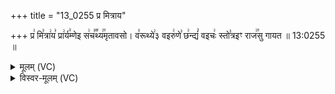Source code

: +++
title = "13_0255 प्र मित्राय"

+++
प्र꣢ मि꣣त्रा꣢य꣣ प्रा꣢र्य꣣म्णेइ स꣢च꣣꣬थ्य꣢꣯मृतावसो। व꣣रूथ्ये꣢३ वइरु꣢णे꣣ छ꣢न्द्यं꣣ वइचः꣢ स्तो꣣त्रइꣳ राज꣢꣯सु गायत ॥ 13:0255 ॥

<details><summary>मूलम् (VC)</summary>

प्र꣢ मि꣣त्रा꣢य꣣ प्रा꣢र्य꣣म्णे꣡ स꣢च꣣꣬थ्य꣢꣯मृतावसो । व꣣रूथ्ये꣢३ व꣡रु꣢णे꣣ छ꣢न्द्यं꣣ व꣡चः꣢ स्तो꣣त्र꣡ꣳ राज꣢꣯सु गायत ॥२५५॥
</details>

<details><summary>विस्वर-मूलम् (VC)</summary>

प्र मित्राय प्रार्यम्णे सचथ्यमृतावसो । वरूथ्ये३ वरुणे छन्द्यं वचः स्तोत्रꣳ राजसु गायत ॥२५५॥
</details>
--
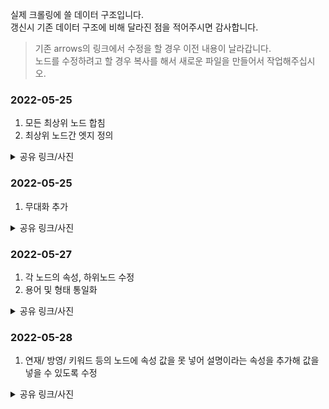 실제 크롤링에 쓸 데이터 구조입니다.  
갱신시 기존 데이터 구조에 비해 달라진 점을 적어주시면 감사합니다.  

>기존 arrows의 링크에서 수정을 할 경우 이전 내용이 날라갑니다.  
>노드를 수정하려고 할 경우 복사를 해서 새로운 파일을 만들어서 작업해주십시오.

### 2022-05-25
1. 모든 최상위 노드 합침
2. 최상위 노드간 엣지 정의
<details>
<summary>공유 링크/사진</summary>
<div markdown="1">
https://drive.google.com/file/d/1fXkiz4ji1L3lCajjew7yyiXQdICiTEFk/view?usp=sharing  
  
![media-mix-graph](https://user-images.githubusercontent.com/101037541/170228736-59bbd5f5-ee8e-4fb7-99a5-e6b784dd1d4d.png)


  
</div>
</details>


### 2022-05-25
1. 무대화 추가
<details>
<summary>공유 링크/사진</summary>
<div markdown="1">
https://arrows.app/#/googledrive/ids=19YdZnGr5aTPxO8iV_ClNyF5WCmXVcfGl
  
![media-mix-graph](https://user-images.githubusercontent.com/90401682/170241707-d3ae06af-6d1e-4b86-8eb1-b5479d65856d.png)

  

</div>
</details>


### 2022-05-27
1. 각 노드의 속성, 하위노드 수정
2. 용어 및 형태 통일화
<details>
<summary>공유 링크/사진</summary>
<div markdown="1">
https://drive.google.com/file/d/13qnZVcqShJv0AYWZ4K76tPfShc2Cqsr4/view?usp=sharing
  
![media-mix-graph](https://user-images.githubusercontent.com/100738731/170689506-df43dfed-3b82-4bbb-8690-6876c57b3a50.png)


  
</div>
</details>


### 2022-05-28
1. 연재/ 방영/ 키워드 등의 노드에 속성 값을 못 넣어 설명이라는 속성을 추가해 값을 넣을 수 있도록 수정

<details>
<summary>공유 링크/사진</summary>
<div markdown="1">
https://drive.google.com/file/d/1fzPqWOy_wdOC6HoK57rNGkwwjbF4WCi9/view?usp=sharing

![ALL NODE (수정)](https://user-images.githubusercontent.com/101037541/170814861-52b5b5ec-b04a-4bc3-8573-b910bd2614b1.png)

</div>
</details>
---
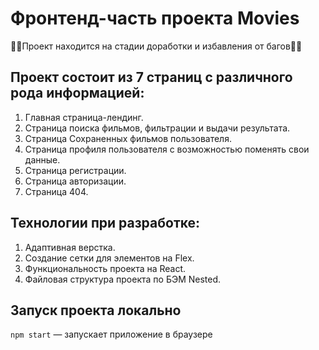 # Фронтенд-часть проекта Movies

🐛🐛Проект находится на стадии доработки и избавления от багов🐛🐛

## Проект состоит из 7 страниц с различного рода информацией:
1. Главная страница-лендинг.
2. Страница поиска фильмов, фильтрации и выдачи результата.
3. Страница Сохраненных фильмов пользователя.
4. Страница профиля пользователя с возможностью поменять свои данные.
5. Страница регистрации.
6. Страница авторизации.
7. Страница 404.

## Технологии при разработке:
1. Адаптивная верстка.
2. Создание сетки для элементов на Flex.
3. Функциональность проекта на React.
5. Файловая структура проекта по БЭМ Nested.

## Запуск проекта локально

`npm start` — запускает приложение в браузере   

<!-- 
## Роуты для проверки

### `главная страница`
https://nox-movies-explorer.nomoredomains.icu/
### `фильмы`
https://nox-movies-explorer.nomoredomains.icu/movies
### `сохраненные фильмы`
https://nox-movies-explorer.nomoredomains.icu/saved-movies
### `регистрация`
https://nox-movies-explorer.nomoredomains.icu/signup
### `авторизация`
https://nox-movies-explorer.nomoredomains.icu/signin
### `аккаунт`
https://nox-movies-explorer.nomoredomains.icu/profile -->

**Assignment:**
Using the records above, return word for word the lines that begin at the one containing "Source code" and end at the one containing "<details><summary>वि", both of them included and no pictures.

**Written response:**
Source code

: +++
title = "13_0255 प्र मित्राय"

+++
प्र꣢ मि꣣त्रा꣢य꣣ प्रा꣢र्य꣣म्णेइ स꣢च꣣꣬थ्य꣢꣯मृतावसो। व꣣रूथ्ये꣢३ वइरु꣢णे꣣ छ꣢न्द्यं꣣ वइचः꣢ स्तो꣣त्रइꣳ राज꣢꣯सु गायत ॥ 13:0255 ॥

<details><summary>मूलम् (VC)</summary>

प्र꣢ मि꣣त्रा꣢य꣣ प्रा꣢र्य꣣म्णे꣡ स꣢च꣣꣬थ्य꣢꣯मृतावसो । व꣣रूथ्ये꣢३ व꣡रु꣢णे꣣ छ꣢न्द्यं꣣ व꣡चः꣢ स्तो꣣त्र꣡ꣳ राज꣢꣯सु गायत ॥२५५॥
</details>

<details><summary>विस्वर-मूलम् (VC)</summary>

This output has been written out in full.